In making his case, Roberts cited former House speaker Nancy Pelosi, noting that the California Democrat said in July 2021 that people “think that the President of the United States has the power for debt forgiveness. He does not. He can postpone. He can delay. But he does not have that power. That has to be an act of Congress.”

The case hinged on one’s particular reading of the HEROES Act, with Republicans largely interpreting the version of the act passed by Congress as not allowing for Biden’s debt relief plan. The majority of Democrats, however, argued that the act clearly gave Biden all the leeway he needed to cancel student debt.

“Congress authorized the forgiveness plan (among many other actions); the Secretary put it in place; and the President would have been accountable for its success or failure,” Justice Elena Kagan wrote in her dissent for the court’s liberal wing. “But this Court today decides that some 40 million Americans will not receive the benefits the plan provides, because (so says the Court) that assistance is too ‘significant.’”

Indeed, Kagan argued, “The Court’s first overreach in this case is deciding it at all.” She also noted that there was “nothing personal in the dispute here.”

Roughly 26 million people applied for relief under the program, and about 16 million had already been approved by the Department of Education. Interest will begin accruing again in September, and payments will be due beginning in October.

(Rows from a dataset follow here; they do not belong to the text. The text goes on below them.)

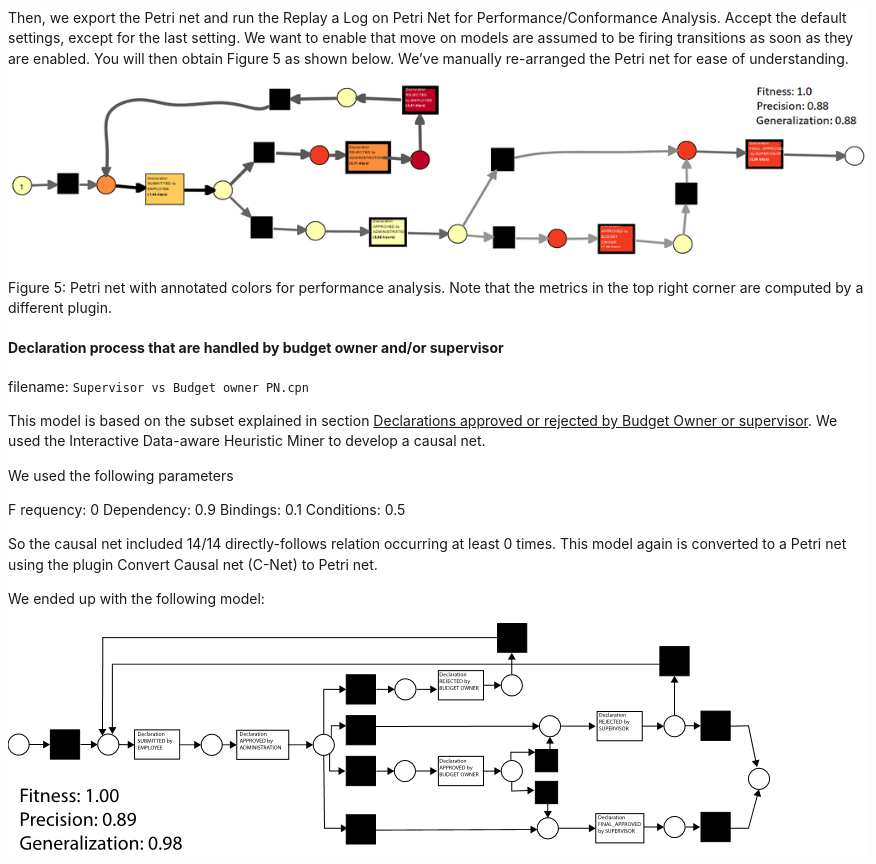 Then, we export the Petri net and run the Replay a Log on Petri Net for Performance/Conformance Analysis. Accept the default settings, except for the last setting. We want to enable that move on models are assumed to be firing transitions as soon as they are enabled. You will then obtain Figure 5 as shown below. We’ve manually re-arranged the Petri net for ease of understanding.

![Architecture](/img/RejectedTravelDeclarations-ProM-annotated.png)

<figcaption>

Figure 5: Petri net with annotated colors for performance analysis. Note that the metrics in the top right corner are computed by a different plugin.

</figcaption>

#### Declaration process that are handled by budget owner and/or supervisor

filename: ```Supervisor vs Budget owner PN.cpn```

This model is based on the subset explained in section [Declarations approved or rejected by Budget Owner or supervisor](/README.md#declarations-approved-or-rejected-by-budget-owner-or-supervisor). We used the Interactive Data-aware Heuristic Miner to develop a causal net.

We used the following parameters

F requency: 0 Dependency: 0.9 Bindings: 0.1 Conditions: 0.5


So the causal net included 14/14 directly-follows relation occurring at least 0 times. This model again is converted to a Petri net using the plugin Convert Causal net (C-Net) to Petri net.

We ended up with the following model:


![Architecture](/img/Petrinet_Budgetowner_vs_Supervisor.png)
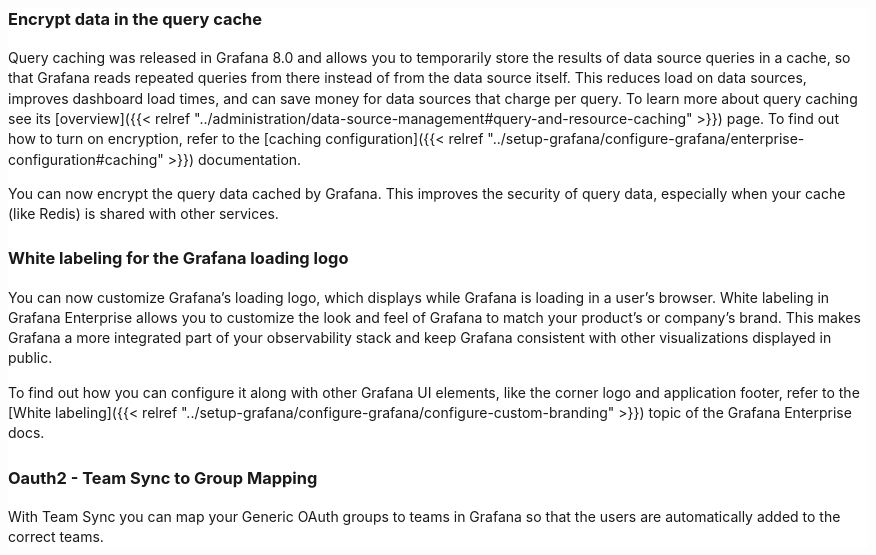 ### Encrypt data in the query cache

Query caching was released in Grafana 8.0 and allows you to temporarily store the results of data source queries in a cache, so that Grafana reads repeated queries from there instead of from the data source itself. This reduces load on data sources, improves dashboard load times, and can save money for data sources that charge per query. To learn more about query caching see its [overview]({{< relref "../administration/data-source-management#query-and-resource-caching" >}}) page. To find out how to turn on encryption, refer to the [caching configuration]({{< relref "../setup-grafana/configure-grafana/enterprise-configuration#caching" >}}) documentation.

You can now encrypt the query data cached by Grafana. This improves the security of query data, especially when your cache (like Redis) is shared with other services.

### White labeling for the Grafana loading logo

You can now customize Grafana’s loading logo, which displays while Grafana is loading in a user’s browser. White labeling in Grafana Enterprise allows you to customize the look and feel of Grafana to match your product’s or company’s brand. This makes Grafana a more integrated part of your observability stack and keep Grafana consistent with other visualizations displayed in public.

To find out how you can configure it along with other Grafana UI elements, like the corner logo and application footer, refer to the [White labeling]({{< relref "../setup-grafana/configure-grafana/configure-custom-branding" >}}) topic of the Grafana Enterprise docs.

### Oauth2 - Team Sync to Group Mapping

With Team Sync you can map your Generic OAuth groups to teams in Grafana so that the users are automatically added to the correct teams.
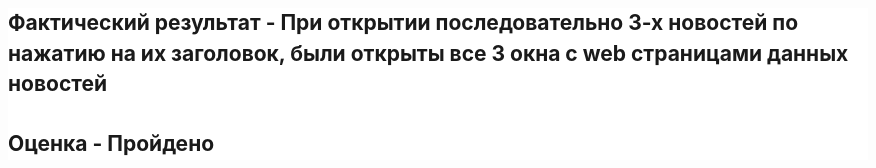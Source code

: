 ## Фактический результат - При открытии последовательно 3-х новостей по нажатию на их заголовок, были открыты все 3 окна с web страницами данных новостей
## Оценка - Пройдено

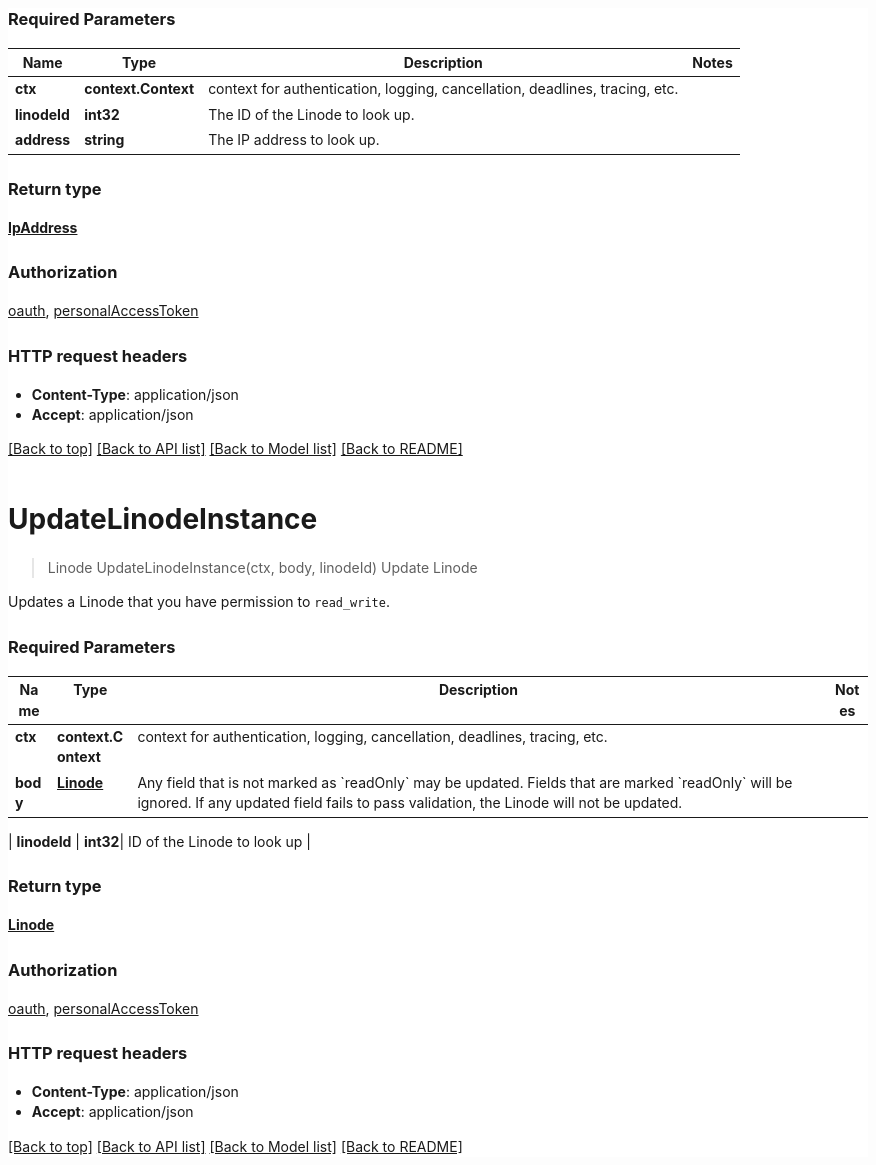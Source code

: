 ### Required Parameters

Name | Type | Description  | Notes
------------- | ------------- | ------------- | -------------
 **ctx** | **context.Context** | context for authentication, logging, cancellation, deadlines, tracing, etc.
  **linodeId** | **int32**| The ID of the Linode to look up. | 
  **address** | **string**| The IP address to look up. | 

### Return type

[**IpAddress**](IPAddress.md)

### Authorization

[oauth](../README.md#oauth), [personalAccessToken](../README.md#personalAccessToken)

### HTTP request headers

 - **Content-Type**: application/json
 - **Accept**: application/json

[[Back to top]](#) [[Back to API list]](../README.md#documentation-for-api-endpoints) [[Back to Model list]](../README.md#documentation-for-models) [[Back to README]](../README.md)

# **UpdateLinodeInstance**
> Linode UpdateLinodeInstance(ctx, body, linodeId)
Update Linode

Updates a Linode that you have permission to `read_write`. 

### Required Parameters

Name | Type | Description  | Notes
------------- | ------------- | ------------- | -------------
 **ctx** | **context.Context** | context for authentication, logging, cancellation, deadlines, tracing, etc.
  **body** | [**Linode**](Linode.md)| Any field that is not marked as &#x60;readOnly&#x60; may be updated. Fields that are marked &#x60;readOnly&#x60; will be ignored. If any updated field fails to pass validation, the Linode will not be updated.
 | 
  **linodeId** | **int32**| ID of the Linode to look up | 

### Return type

[**Linode**](Linode.md)

### Authorization

[oauth](../README.md#oauth), [personalAccessToken](../README.md#personalAccessToken)

### HTTP request headers

 - **Content-Type**: application/json
 - **Accept**: application/json

[[Back to top]](#) [[Back to API list]](../README.md#documentation-for-api-endpoints) [[Back to Model list]](../README.md#documentation-for-models) [[Back to README]](../README.md)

Unsurprisingly, reaction among pols was mixed and hewed closely to party lines.

On the right, Sen. Josh Hawley (R-MO) applauded the end to “a massive giveaway to the wealthy, who benefited disproportionately from Biden’s scheme.” Sen. Marsha Blackburn (R-TN) tweeted that her constituents “should not be forced to pay for coastal elites to get their PhD in gender studies.”

Across the aisle, Rep. Pramila Jayapal (D-WA) posted on Twitter, “Let me be clear: @POTUS had the authority to cancel student loan debt. This is a terrible decision and we will fight back.” And Senate Majority Leader Chuck Schumer (D-NY) wrote, “This disappointing and cruel student debt ruling shows the callousness of the MAGA Republican-controlled Supreme Court. The fight will not end here. The Biden administration has remaining legal routes to provide broad-based student debt cancellation.”

Pelosi decried the “crisis of debt” she said will hold people back from buying homes and starting businesses.

“Wrongly, the Majority Opinion in this case ignores the convincing arguments on the President’s legal authority that were made in the last year by the Department of Education and by former House Education Committee Chairman George Miller,” she said. (A source close to Pelosi told The Daily Beast on Friday that her 2021 statement cited by Roberts was a response to what was at the time a theoretical scenario, but that her thinking had evolved in the time since.)

In a statement, the Legal Aid Society said the Supreme Court’s ruling amounts to “a de facto salary cut” that will hit regular Americans hard—including those who help the less fortunate in other, workaday courtrooms.

“Public defenders and civil legal services employees often shoulder exorbitant amounts of student loan debt, which impedes their ability to remain in public service, pay rent, raise a family, and save for the future,” the organization said.

A USA Today/Ipsos poll released in May showed 47 percent of Americans were in favor of federal student loan forgiveness of up to $20,000 for those from low-income families, and up to $10,000 for others. Just under 40 percent said they supported loan forgiveness for those earning less than $125,000 a year, or married couples earning under $250,000. But only 29 percent of those polled said they approved of broad student loan relief for all borrowers, regardless of income.

The ruling came a day after the conservative-majority court struck down affirmative action admissions policies at Harvard and the University of North Carolina, calling them racially biased.